Then I remembered that three years earlier, during a semester at a university in the northern Spanish city of Bilbao, I had walked a stage of the camino. At the time, I resolved to walk the camino all the way someday. This personal crisis seemed a perfect moment to make that wish come true. At the beginning of April 2008, I started the camino Frances [the French Way] on the border between France and Spain. I had only one straightforward question I wanted to answer; where lies my professional future? I had parked my relationship issues for a while by literally distancing myself from my then lover. At least, that’s what I thought. Precisely those painful issues kept haunting me during the camino. Later I found out why. 
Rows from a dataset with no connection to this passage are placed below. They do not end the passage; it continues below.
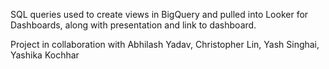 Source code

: SQL queries used to create views in BigQuery and pulled into Looker for Dashboards, along with presentation and link to dashboard.

Project in collaboration with Abhilash Yadav, Christopher Lin, Yash Singhai, Yashika Kochhar

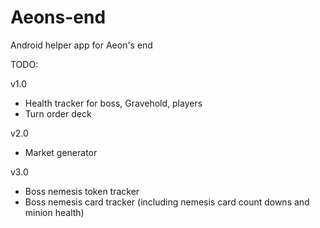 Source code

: # Aeons-end
Android helper app for Aeon's end

TODO:

v1.0
- Health tracker for boss, Gravehold, players
- Turn order deck

v2.0
- Market generator

v3.0
- Boss nemesis token tracker
- Boss nemesis card tracker (including nemesis card count downs and minion health)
On the camino, I met terrific people and exchanged many stories. The journey was challenging but beautiful. I started at the beginning of April and walked into spring. It was lovely. It was also very symbolic, from the bleak winter to a fresh start. But no matter how far I walked, the answer to my seemingly simple question didn’t come. What did come were memories of my recent relationships—the drama, attraction and rejection, passion, and jealousy. I wanted nothing more than to step out of that dynamic because it made me feel miserable. But I failed. I was addicted to the intense emotions but also afraid of being alone. I felt powerless.

“I didn’t know then that the camino truly begins when you go home.”

A month later, I arrived at the cathedral in Santiago de Compostela with no answer. Where my fellow pilgrims, four Portuguese ladies with whom I had walked the last days of the journey, were ecstatic, I was mostly disappointed. Here the story could have ended. But I didn’t know then that the camino truly begins when you go home. When I wrote down my experiences two years later, the answers to my questions unfolded before my eyes. Only then did I see why the memories of my love affairs haunted me. It was because I had gotten stuck in a victim role. That I felt so miserable was because of the other person. At least, that was my conviction. I had given control away. I waited passively, hoping the situation would improve. But of course, I had a role in that dynamic myself. Once I saw that, I realized I was caught in the same dynamic at work. This simple insight changed my life. More and more, I took responsibility in all aspects of life. I now have a wonderful partner and two lovely children and successfully pursued a new career that gives me satisfaction.”

Ps. By the way, it’s funny that you are often the last one to realize that you are in a self-made prison of limiting beliefs. I told a good friend about my breakthrough insight that I constantly lose control over my own happiness. He replied dryly, “Did you really need to walk 800 kilometers for that? I told you that years ago.”